━━━ PROVIDED DATA ━━━
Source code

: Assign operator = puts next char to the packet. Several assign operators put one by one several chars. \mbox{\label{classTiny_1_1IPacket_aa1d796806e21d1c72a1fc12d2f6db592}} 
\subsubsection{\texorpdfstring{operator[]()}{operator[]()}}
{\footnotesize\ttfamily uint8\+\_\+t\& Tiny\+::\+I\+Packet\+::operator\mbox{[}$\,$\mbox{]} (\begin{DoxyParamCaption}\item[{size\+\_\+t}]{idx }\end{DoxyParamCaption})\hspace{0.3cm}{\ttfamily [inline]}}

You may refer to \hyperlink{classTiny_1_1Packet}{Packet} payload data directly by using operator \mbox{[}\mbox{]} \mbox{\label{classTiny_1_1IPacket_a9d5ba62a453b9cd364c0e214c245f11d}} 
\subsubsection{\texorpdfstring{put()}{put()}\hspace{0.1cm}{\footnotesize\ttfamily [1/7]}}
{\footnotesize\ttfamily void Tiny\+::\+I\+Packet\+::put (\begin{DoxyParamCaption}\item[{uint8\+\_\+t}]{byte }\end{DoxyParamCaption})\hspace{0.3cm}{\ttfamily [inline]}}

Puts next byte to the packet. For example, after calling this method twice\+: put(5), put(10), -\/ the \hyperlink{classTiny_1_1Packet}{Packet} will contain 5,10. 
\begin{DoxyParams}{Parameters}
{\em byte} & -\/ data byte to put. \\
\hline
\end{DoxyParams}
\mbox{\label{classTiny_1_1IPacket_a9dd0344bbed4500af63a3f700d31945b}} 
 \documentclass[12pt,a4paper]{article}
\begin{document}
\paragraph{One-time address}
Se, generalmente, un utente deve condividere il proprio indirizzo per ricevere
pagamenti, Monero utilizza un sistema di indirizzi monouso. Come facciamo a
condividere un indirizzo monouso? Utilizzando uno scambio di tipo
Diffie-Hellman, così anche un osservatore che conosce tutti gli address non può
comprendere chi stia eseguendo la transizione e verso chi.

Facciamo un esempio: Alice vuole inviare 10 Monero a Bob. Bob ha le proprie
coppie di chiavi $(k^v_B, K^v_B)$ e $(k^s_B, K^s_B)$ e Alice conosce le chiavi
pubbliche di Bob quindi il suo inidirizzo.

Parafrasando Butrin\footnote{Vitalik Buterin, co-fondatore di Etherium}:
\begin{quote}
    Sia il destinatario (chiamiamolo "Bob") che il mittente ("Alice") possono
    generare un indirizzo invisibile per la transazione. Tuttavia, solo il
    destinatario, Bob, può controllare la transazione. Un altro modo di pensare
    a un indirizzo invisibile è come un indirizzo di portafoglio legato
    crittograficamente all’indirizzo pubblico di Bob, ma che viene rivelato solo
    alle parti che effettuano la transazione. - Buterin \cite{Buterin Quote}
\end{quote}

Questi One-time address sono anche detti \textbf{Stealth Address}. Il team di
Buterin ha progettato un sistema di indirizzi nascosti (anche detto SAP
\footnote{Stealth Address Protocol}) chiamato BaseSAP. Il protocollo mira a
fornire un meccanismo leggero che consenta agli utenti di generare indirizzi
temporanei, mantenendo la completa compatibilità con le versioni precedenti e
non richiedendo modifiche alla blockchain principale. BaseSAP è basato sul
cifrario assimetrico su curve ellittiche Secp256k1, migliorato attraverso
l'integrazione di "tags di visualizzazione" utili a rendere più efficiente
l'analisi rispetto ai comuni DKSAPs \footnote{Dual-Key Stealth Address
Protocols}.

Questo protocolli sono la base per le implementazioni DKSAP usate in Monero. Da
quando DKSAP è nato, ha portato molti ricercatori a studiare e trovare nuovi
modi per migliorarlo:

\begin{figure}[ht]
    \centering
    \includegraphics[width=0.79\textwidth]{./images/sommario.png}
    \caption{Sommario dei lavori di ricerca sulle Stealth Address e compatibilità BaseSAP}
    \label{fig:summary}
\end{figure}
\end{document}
━━━
### WHAT IS EXPECTED
Each line that mentions the string "transazione" must be copied from the listing.

### OUTPUT FOR THIS EXERCISE
    generare un indirizzo invisibile per la transazione. Tuttavia, solo il
    destinatario, Bob, può controllare la transazione. Un altro modo di pensare
    alle parti che effettuano la transazione. - Buterin \cite{Buterin Quote}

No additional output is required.